ALBANY (WSKG) - New York Gov. Andrew Cuomo, who has instituted a minimum wage increase for most workers in the state, now wants to extend that rate to tipped workers, including wait staff and car washers. That news is causing a backlash from restaurant owners and small business groups.
The current state minimum wage for tipped workers is $7.50 an hour. That’s lower than the minimum wage for non-tipped workers, which ranges from $9.70 an hour upstate in some industries to $12 an hour for fast-food workers in New York City.
But under a provision known as the tip credit, employers are required by law to monitor the tips that wait staff and other tipped workers receive. If that amount falls short of the minimum wage prescribed for non-tipped workers, then the business owner has to pay the tipped employee the difference.
The governor, on a radio show hosted by New York City supermarket magnate John Catsimatidis, called it a “peculiarity” of state wage law that he’d like to fix. Cuomo wants all tipped workers to be paid the regular minimum wage instead of the lower rate. He said business owners don’t always follow the law, and as a result, the workers suffer.
“There are employee violations, where the employees were not making the minimum wage, and the employer was not making up the difference,” Cuomo said. “I’m going to start a set of hearings on that, because I don’t think it’s working well.”
The hearings would be held by the state Department of Labor. No date has been set yet.
The New York State Restaurant Association’s Melissa Fleischut said there already are many legal protections in place to make sure that tipped employees do make the minimum wage. And she warned that the change may have unintended consequences.
“The industry would argue it’s going to be a huge pay cut,” Fleischut said. “And it’s going to end up hurting the tipped employees.”
Fleischut said the proposed change could lead to restaurant owners rethinking whether to continue to custom of tipping.

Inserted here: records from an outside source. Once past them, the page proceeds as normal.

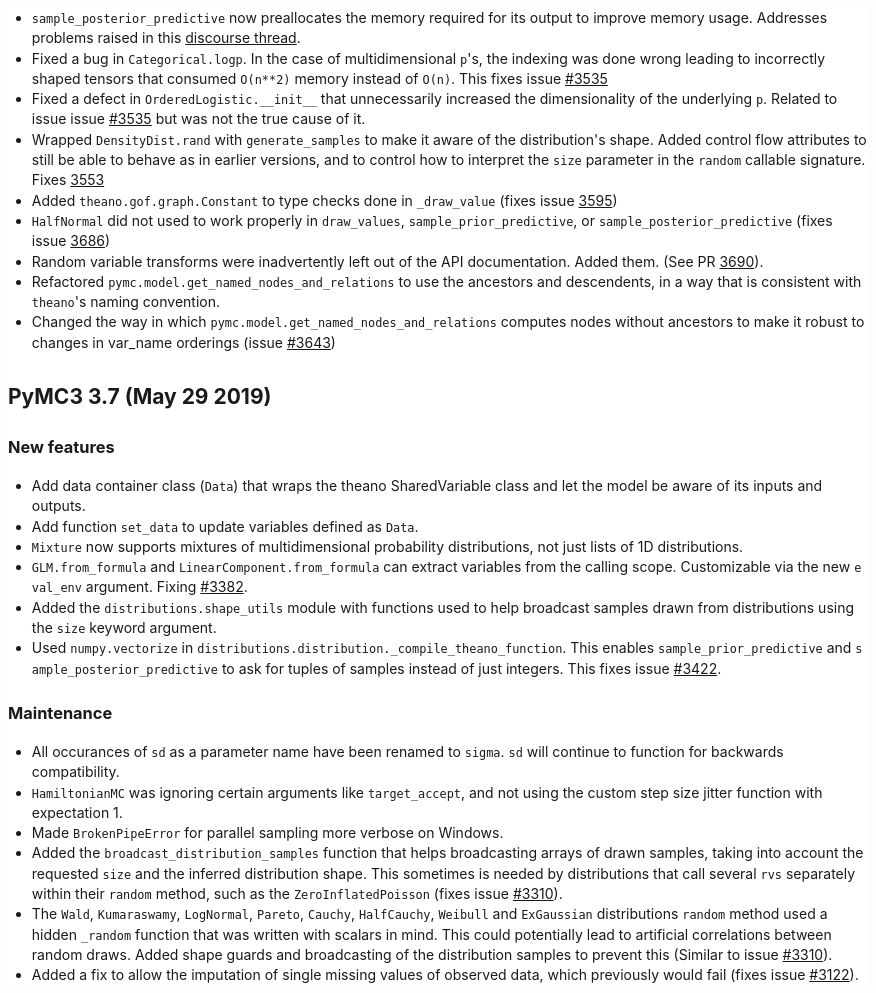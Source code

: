 - `sample_posterior_predictive` now preallocates the memory required for its output to improve memory usage. Addresses problems raised in this [discourse thread](https://discourse.pymc.io/t/memory-error-with-posterior-predictive-sample/2891/4).
- Fixed a bug in `Categorical.logp`. In the case of multidimensional `p`'s, the indexing was done wrong leading to incorrectly shaped tensors that consumed `O(n**2)` memory instead of `O(n)`. This fixes issue [#3535](https://github.com/pymc-devs/pymc/issues/3535)
- Fixed a defect in `OrderedLogistic.__init__` that unnecessarily increased the dimensionality of the underlying `p`. Related to issue issue [#3535](https://github.com/pymc-devs/pymc/issues/3535) but was not the true cause of it.
- Wrapped `DensityDist.rand` with `generate_samples` to make it aware of the distribution's shape. Added control flow attributes to still be able to behave as in earlier versions, and to control how to interpret the `size` parameter in the `random` callable signature. Fixes [3553](https://github.com/pymc-devs/pymc/issues/3553)
- Added `theano.gof.graph.Constant` to type checks done in `_draw_value` (fixes issue [3595](https://github.com/pymc-devs/pymc/issues/3595))
- `HalfNormal` did not used to work properly in `draw_values`, `sample_prior_predictive`, or `sample_posterior_predictive` (fixes issue [3686](https://github.com/pymc-devs/pymc/pull/3686))
- Random variable transforms were inadvertently left out of the API documentation. Added them. (See PR [3690](https://github.com/pymc-devs/pymc/pull/3690)).
- Refactored `pymc.model.get_named_nodes_and_relations` to use the ancestors and descendents, in a way that is consistent with `theano`'s naming convention.
- Changed the way in which `pymc.model.get_named_nodes_and_relations` computes nodes without ancestors to make it robust to changes in var_name orderings (issue [#3643](https://github.com/pymc-devs/pymc/issues/3643))

## PyMC3 3.7 (May 29 2019)

### New features

- Add data container class (`Data`) that wraps the theano SharedVariable class and let the model be aware of its inputs and outputs.
- Add function `set_data` to update variables defined as `Data`.
- `Mixture` now supports mixtures of multidimensional probability distributions, not just lists of 1D distributions.
- `GLM.from_formula` and `LinearComponent.from_formula` can extract variables from the calling scope. Customizable via the new `eval_env` argument. Fixing [#3382](https://github.com/pymc-devs/pymc/issues/3382).
- Added the `distributions.shape_utils` module with functions used to help broadcast samples drawn from distributions using the `size` keyword argument.
- Used `numpy.vectorize` in `distributions.distribution._compile_theano_function`. This enables `sample_prior_predictive` and `sample_posterior_predictive` to ask for tuples of samples instead of just integers. This fixes issue [#3422](https://github.com/pymc-devs/pymc/issues/3422).

### Maintenance

- All occurances of `sd` as a parameter name have been renamed to `sigma`. `sd` will continue to function for backwards compatibility.
- `HamiltonianMC` was ignoring certain arguments like `target_accept`, and not using the custom step size jitter function with expectation 1.
- Made `BrokenPipeError` for parallel sampling more verbose on Windows.
- Added the `broadcast_distribution_samples` function that helps broadcasting arrays of drawn samples, taking into account the requested `size` and the inferred distribution shape. This sometimes is needed by distributions that call several `rvs` separately within their `random` method, such as the `ZeroInflatedPoisson` (fixes issue [#3310](https://github.com/pymc-devs/pymc/issues/3310)).
- The `Wald`, `Kumaraswamy`, `LogNormal`, `Pareto`, `Cauchy`, `HalfCauchy`, `Weibull` and `ExGaussian` distributions `random` method used a hidden `_random` function that was written with scalars in mind. This could potentially lead to artificial correlations between random draws. Added shape guards and broadcasting of the distribution samples to prevent this (Similar to issue [#3310](https://github.com/pymc-devs/pymc/issues/3310)).
- Added a fix to allow the imputation of single missing values of observed data, which previously would fail (fixes issue [#3122](https://github.com/pymc-devs/pymc/issues/3122)).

“If you eliminate tip credit, I think you eliminate the incentive for a restaurateur to continue to have tipping in their restaurant,” said Fleischut, who added business owners are already overburdened with state labor rules and “hoops you have to jump through.”

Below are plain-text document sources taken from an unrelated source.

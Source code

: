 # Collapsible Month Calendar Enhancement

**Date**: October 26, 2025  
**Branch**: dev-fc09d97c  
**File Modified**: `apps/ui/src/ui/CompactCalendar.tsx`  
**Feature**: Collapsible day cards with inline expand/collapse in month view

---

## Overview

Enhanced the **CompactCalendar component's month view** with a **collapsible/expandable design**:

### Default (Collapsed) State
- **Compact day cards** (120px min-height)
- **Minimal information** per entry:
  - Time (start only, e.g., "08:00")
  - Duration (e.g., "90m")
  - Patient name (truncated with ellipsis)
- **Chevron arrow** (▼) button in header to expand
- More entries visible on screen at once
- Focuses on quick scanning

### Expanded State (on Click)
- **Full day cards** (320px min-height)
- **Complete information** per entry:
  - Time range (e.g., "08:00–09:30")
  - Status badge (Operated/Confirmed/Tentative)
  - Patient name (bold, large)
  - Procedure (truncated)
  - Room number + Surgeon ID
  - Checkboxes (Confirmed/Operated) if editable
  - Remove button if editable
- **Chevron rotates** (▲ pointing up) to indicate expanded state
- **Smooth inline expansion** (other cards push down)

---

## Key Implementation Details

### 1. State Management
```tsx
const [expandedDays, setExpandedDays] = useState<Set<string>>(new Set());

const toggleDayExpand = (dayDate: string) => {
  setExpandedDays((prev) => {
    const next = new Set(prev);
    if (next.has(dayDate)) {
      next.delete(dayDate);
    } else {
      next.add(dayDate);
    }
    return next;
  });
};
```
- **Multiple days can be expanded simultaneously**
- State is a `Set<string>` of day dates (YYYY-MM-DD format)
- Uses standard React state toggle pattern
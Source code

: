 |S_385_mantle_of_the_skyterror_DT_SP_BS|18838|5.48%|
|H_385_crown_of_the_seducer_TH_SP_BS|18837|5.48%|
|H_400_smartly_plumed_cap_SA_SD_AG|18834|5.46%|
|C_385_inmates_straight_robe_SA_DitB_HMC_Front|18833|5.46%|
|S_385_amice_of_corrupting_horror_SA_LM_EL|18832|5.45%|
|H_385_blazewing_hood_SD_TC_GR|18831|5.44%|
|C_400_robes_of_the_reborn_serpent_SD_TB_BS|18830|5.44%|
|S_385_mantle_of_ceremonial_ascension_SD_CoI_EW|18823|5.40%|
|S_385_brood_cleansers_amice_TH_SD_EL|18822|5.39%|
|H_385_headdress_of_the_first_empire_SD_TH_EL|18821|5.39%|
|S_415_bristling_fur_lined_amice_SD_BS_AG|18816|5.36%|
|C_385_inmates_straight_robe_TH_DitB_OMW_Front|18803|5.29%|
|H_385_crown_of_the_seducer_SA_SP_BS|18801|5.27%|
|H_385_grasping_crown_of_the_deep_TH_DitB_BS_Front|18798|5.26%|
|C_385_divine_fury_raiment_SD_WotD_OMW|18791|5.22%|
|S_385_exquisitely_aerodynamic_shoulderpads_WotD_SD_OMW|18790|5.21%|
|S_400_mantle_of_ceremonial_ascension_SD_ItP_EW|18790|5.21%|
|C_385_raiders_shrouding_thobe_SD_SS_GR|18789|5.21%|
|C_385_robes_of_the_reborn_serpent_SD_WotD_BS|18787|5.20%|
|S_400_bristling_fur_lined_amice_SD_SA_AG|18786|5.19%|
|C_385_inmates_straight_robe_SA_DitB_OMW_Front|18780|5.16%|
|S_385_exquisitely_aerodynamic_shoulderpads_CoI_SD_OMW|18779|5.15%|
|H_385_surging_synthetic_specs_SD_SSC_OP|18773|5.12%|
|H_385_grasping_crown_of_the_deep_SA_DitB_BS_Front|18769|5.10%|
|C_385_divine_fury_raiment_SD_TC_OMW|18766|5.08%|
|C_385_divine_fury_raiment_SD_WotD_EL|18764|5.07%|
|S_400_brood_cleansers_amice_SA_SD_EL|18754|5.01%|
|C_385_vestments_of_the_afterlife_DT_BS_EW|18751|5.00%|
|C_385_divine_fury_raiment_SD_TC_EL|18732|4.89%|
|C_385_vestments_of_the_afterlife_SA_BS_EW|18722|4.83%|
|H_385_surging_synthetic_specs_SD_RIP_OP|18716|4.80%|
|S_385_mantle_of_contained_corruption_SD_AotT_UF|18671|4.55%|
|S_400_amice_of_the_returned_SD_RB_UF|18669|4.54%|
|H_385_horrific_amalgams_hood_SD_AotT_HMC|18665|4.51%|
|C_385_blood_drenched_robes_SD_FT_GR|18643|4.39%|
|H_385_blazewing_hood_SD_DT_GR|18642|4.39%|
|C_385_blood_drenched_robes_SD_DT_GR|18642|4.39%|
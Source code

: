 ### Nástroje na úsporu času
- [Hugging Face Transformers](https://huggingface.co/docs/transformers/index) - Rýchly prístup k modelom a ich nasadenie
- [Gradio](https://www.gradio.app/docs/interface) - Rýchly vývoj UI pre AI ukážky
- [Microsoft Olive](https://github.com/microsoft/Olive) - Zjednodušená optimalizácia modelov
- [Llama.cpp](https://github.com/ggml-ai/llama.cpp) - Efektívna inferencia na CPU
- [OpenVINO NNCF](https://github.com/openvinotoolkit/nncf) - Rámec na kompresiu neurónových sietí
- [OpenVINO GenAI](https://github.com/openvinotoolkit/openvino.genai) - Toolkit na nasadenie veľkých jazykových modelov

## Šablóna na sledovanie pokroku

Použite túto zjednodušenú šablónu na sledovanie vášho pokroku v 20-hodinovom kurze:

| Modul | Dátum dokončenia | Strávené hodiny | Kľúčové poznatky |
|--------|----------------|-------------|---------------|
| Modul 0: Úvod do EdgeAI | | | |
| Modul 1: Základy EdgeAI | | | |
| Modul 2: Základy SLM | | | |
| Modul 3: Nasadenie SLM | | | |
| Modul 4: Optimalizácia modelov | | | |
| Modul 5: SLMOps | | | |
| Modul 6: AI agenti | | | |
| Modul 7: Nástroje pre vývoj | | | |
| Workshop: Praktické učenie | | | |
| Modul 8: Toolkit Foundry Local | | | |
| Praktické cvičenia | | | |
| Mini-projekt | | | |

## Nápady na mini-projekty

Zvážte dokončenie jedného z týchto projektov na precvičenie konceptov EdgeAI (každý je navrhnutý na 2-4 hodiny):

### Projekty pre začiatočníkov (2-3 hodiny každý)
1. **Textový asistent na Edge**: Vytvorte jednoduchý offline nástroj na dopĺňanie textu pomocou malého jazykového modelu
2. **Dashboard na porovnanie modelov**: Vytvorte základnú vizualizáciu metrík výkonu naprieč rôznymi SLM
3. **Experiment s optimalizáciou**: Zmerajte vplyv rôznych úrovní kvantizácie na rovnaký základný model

Cuomo said there are other problems with the current pay structure for tipped workers. He said 70 percent of tipped workers in New York are women; African-American workers earn less money in tips; and the tipping dynamic can lead to sexual harassment.
Fleischut said she hasn’t seen the data that the governor cites, but said those arguments make the case to end tipping altogether.

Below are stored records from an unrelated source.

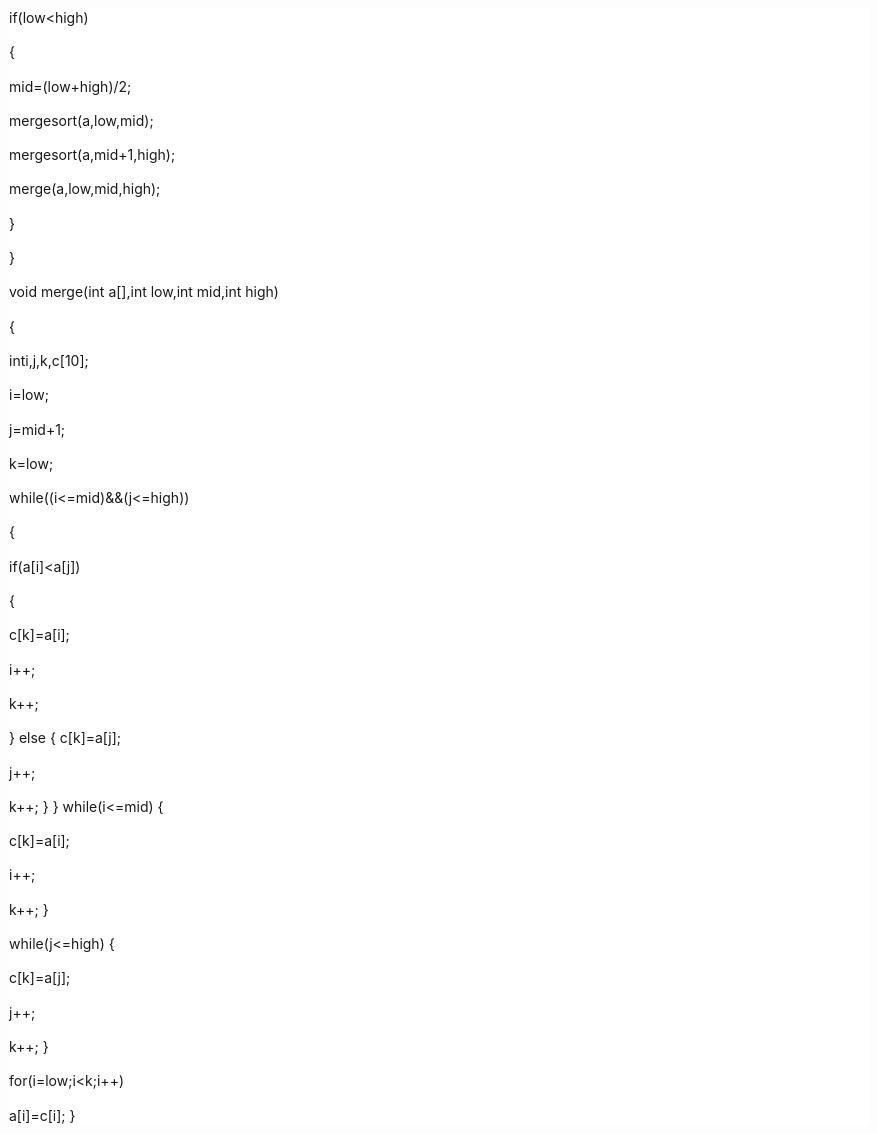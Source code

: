if(low<high)

{

mid=(low+high)/2;

mergesort(a,low,mid);

mergesort(a,mid+1,high);

merge(a,low,mid,high);

}

}

void merge(int a[],int low,int mid,int high)

{

inti,j,k,c[10];

i=low;

j=mid+1;

k=low;

while((i<=mid)&&(j<=high))

{

if(a[i]<a[j])

{

c[k]=a[i];

i++;

k++;

} else { c[k]=a[j];

j++;

k++; } } while(i<=mid) {

c[k]=a[i];

i++;

k++; }

while(j<=high) {

c[k]=a[j];

j++;

k++; }

for(i=low;i<k;i++)

a[i]=c[i]; }

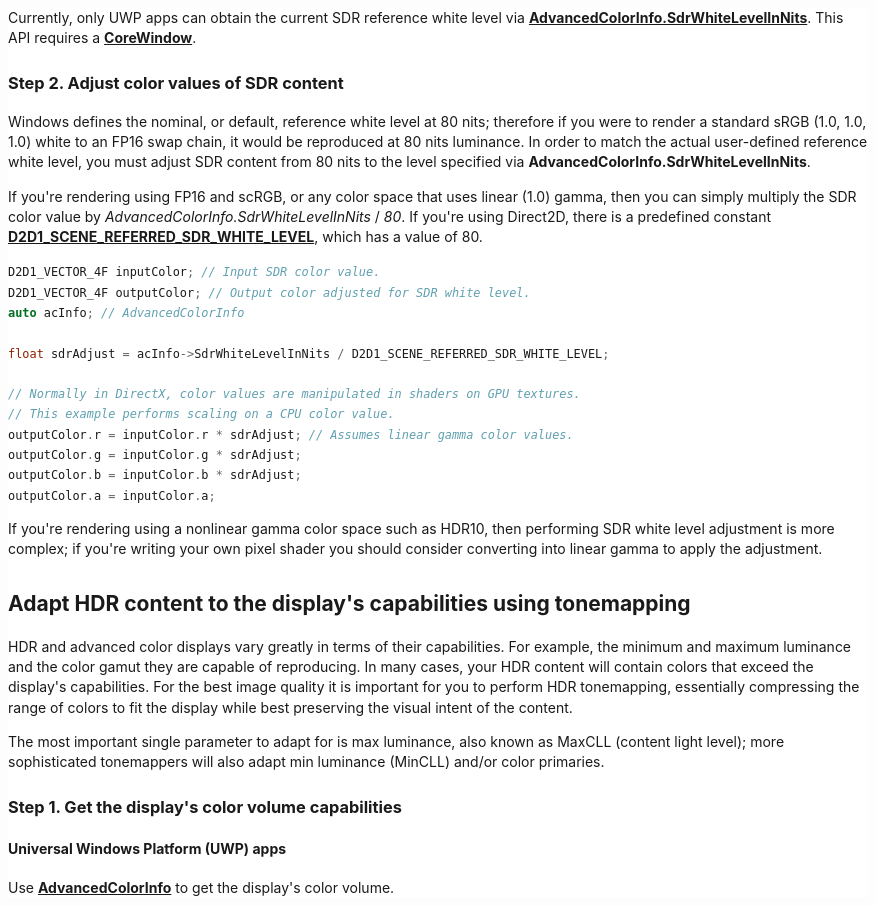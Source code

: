 Currently, only UWP apps can obtain the current SDR reference white level via [**AdvancedColorInfo.SdrWhiteLevelInNits**](/uwp/api/windows.graphics.display.advancedcolorinfo.sdrwhitelevelinnits). This API requires a [**CoreWindow**](/uwp/api/Windows.UI.Core.CoreWindow).

### Step 2. Adjust color values of SDR content

Windows defines the nominal, or default, reference white level at 80 nits; therefore if you were to render a standard sRGB (1.0, 1.0, 1.0) white to an FP16 swap chain, it would be reproduced at 80 nits luminance. In order to match the actual user-defined reference white level, you must adjust SDR content from 80 nits to the level specified via **AdvancedColorInfo.SdrWhiteLevelInNits**.

If you're rendering using FP16 and scRGB, or any color space that uses linear (1.0) gamma, then you can simply multiply the SDR color value by _AdvancedColorInfo.SdrWhiteLevelInNits_ / _80_. If you're using Direct2D, there is a predefined constant [**D2D1_SCENE_REFERRED_SDR_WHITE_LEVEL**](../direct2d/direct2d-constants.md#d2d1_scene_referred_sdr_white_level-800f), which has a value of 80.

```cpp
D2D1_VECTOR_4F inputColor; // Input SDR color value.
D2D1_VECTOR_4F outputColor; // Output color adjusted for SDR white level.
auto acInfo; // AdvancedColorInfo

float sdrAdjust = acInfo->SdrWhiteLevelInNits / D2D1_SCENE_REFERRED_SDR_WHITE_LEVEL;

// Normally in DirectX, color values are manipulated in shaders on GPU textures.
// This example performs scaling on a CPU color value.
outputColor.r = inputColor.r * sdrAdjust; // Assumes linear gamma color values.
outputColor.g = inputColor.g * sdrAdjust;
outputColor.b = inputColor.b * sdrAdjust;
outputColor.a = inputColor.a;
```

If you're rendering using a nonlinear gamma color space such as HDR10, then performing SDR white level adjustment is more complex; if you're writing your own pixel shader you should consider converting into linear gamma to apply the adjustment.

## Adapt HDR content to the display's capabilities using tonemapping

HDR and advanced color displays vary greatly in terms of their capabilities. For example, the minimum and maximum luminance and the color gamut they are capable of reproducing. In many cases, your HDR content will contain colors that exceed the display's capabilities. For the best image quality it is important for you to perform HDR tonemapping, essentially compressing the range of colors to fit the display while best preserving the visual intent of the content.

The most important single parameter to adapt for is max luminance, also known as MaxCLL (content light level); more sophisticated tonemappers will also adapt min luminance (MinCLL) and/or color primaries.

### Step 1. Get the display's color volume capabilities

#### Universal Windows Platform (UWP) apps

Use [**AdvancedColorInfo**](/uwp/api/windows.graphics.display.advancedcolorinfo) to get the display's color volume.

Mike Durant with the National Federation of Independent Businesses said the change would “disrupt” the restaurant industry as well as other types of small businesses. He said it’s yet another change, just as businesses are struggling to keep up with the minimum wage increases and a new paid family leave policy that takes effect in 2018.
“It shows you how far this governor has gone to increase labor costs on small businesses,” Durant said.
Durant predicted the proposed change would hasten the trend toward automated services, like using iPads to take customer orders, and will result in fewer jobs in the future.